Life expectancy in the Seattle area differs by as much as 13 years depending on where you live. Residents in West Bellevue live an average of 10 years longer than residents of South Auburn, according to King County’s health department. People in South King County report far higher rates of obesity, diabetes, smoking and mental distress compared to more affluent neighborhoods.
Most people think the best way to improve health is through health care, but that’s not the full story. Research shows that up to 90 percent of what determines our life expectancy is where and how we live, work and play.
17th annual Hilde and Bill Birnbaum Endowed Lecture
Baltimore Health Commissioner Dr. Leana S. Wen will deliver Group Health’s 2016 Birnbaum Lecture on June 27, 7:15 a.m. to 9 a.m. at the Seattle Sheraton Hotel. From gun violence to chronic illness, Wen believes many health problems can be solved by addressing their social causes. If you would like to attend, RSVP by calling 206-442-5220 or send an email to email@example.com. Space is limited.
Social factors have the power to improve or worsen people’s health. These include having affordable housing, safe neighborhoods, living wages, and strong family and social relationships. The built environment also shapes health — for example, having safe walking routes and lead-free water.

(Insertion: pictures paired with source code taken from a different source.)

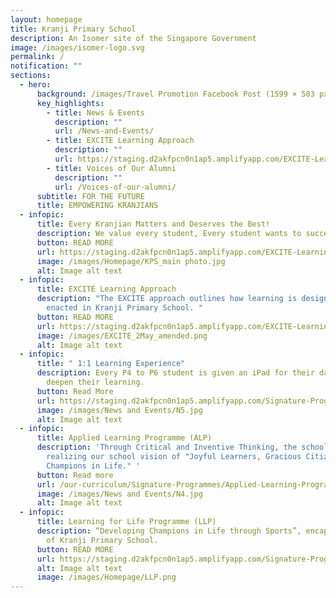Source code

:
 ```yaml
---
layout: homepage
title: Kranji Primary School
description: An Isomer site of the Singapore Government
image: /images/isomer-logo.svg
permalink: /
notification: ""
sections:
  - hero:
      background: /images/Travel Promotion Facebook Post (1599 × 503 px).png
      key_highlights:
        - title: News & Events
          description: ""
          url: /News-and-Events/
        - title: EXCITE Learning Approach
          description: ""
          url: https://staging.d2akfpcn0n1ap5.amplifyapp.com/EXCITE-Learning-Approach/
        - title: Voices of Our Alumni
          description: ""
          url: /Voices-of-our-alumni/
      subtitle: FOR THE FUTURE
      title: EMPOWERING KRANJIANS
  - infopic:
      title: Every Kranjian Matters and Deserves the Best!
      description: We value every student, Every student wants to succeed and All can learn
      button: READ MORE
      url: https://staging.d2akfpcn0n1ap5.amplifyapp.com/EXCITE-Learning-Approach/
      image: /images/Homepage/KPS_main photo.jpg
      alt: Image alt text
  - infopic:
      title: EXCITE Learning Approach
      description: "The EXCITE approach outlines how learning is designed, curated and
        enacted in Kranji Primary School. "
      button: READ MORE
      url: https://staging.d2akfpcn0n1ap5.amplifyapp.com/EXCITE-Learning-Approach/
      image: /images/EXCITE_2May_amended.png
      alt: Image alt text
  - infopic:
      title: " 1:1 Learning Experience"
      description: Every P4 to P6 student is given an iPad for their daily lessons to
        deepen their learning.
      button: Read More
      url: https://staging.d2akfpcn0n1ap5.amplifyapp.com/Signature-Programmes/1-1-Learning-Experience/
      image: /images/News and Events/N5.jpg
      alt: Image alt text
  - infopic:
      title: Applied Learning Programme (ALP)
      description: 'Through Critical and Inventive Thinking, the school aspires in
        realizing our school vision of "Joyful Learners, Gracious Citizens,
        Champions in Life." '
      button: Read more
      url: /our-curriculum/Signature-Programmes/Applied-Learning-Programme-ALP/
      image: /images/News and Events/N4.jpg
      alt: Image alt text
  - infopic:
      title: Learning for Life Programme (LLP)
      description: “Developing Champions in Life through Sports”, encapsulates the DNA
        of Kranji Primary School.
      button: READ MORE
      url: https://staging.d2akfpcn0n1ap5.amplifyapp.com/Signature-Programmes/Applied-Learning-Programme-ALP/
      alt: Image alt text
      image: /images/Homepage/LLP.png
---
```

New approaches in Baltimore:
Fourteen months ago, Baltimore erupted into violence as citizens expressed outrage over the death of Freddie Gray following a police arrest. The civil unrest opened the door for our residents to talk about the trauma they’ve been feeling, including the physical and mental-health impacts of poverty, racism and police misconduct. Throughout the crisis, my community kept its resolve to tackle our toughest social problems head-on.
Substance abuse was one of our biggest concerns. So we became one of the first cities to respond by training and authorizing every one of our citizens to give the opioid antidote naloxone so that every resident can save a life. We also widened access to mental-health services, including adding a 24/7 hotline for addiction and mental-health problems. Eight months after the launch, we already receive more than 1,000 phone calls per week.
Our policies of mass incarceration and mass arrest had driven a cycle of trauma, addiction and hopelessness. Now we recognize that treating addiction as a crime is ineffective, unscientific and inhumane. Today, we are partnering with the police and the state’s Attorney’s Office to offer drug treatment to low-level offenders instead of jail time, modeled after Seattle’s own Law Enforcement Assisted Diversion approach.
Baltimore had one of the worst infant mortality rates in the country. Our health department convened more than 150 public and private partners in a program called B’More for Healthy Babies. This program involves nurses, social workers and community health workers visiting pregnant women in their homes. In just six years, infant mortality dipped to unprecedented lows, and teen birthrates fell by 36 percent.
As we’ve listened to and supported people in the places where they live and ask for help, health outcomes are improving.
Your opportunity in Seattle:
As a nation, we need to change the conversation from health care to overall well-being. I encourage local health-care organizations to broaden their views on population health beyond caring only for patients who walk into clinics and hospitals. This is difficult under current reimbursement models, with payment based on procedures provided. But they can still help lower-income people by embedding services creatively in neighborhoods.
As Seattle develops new policies — for housing, land use, schools, jobs and safety — it should make health equity and inclusion a lens through which it makes decisions. Many policy decisions weigh the fiscal impact: Why not also ask for the health impact?
Finally, I urge every citizen and community leader to take responsibility for calling out injustice. Difficult social problems like poverty and racism develop over decades and cannot be solved easily. While no government sector or industry can solve them alone, we have improved health by turning the tide of justice. Let’s call out poverty, violence and racism as health problems. Let’s use the lens of public health to level the playing field of inequities.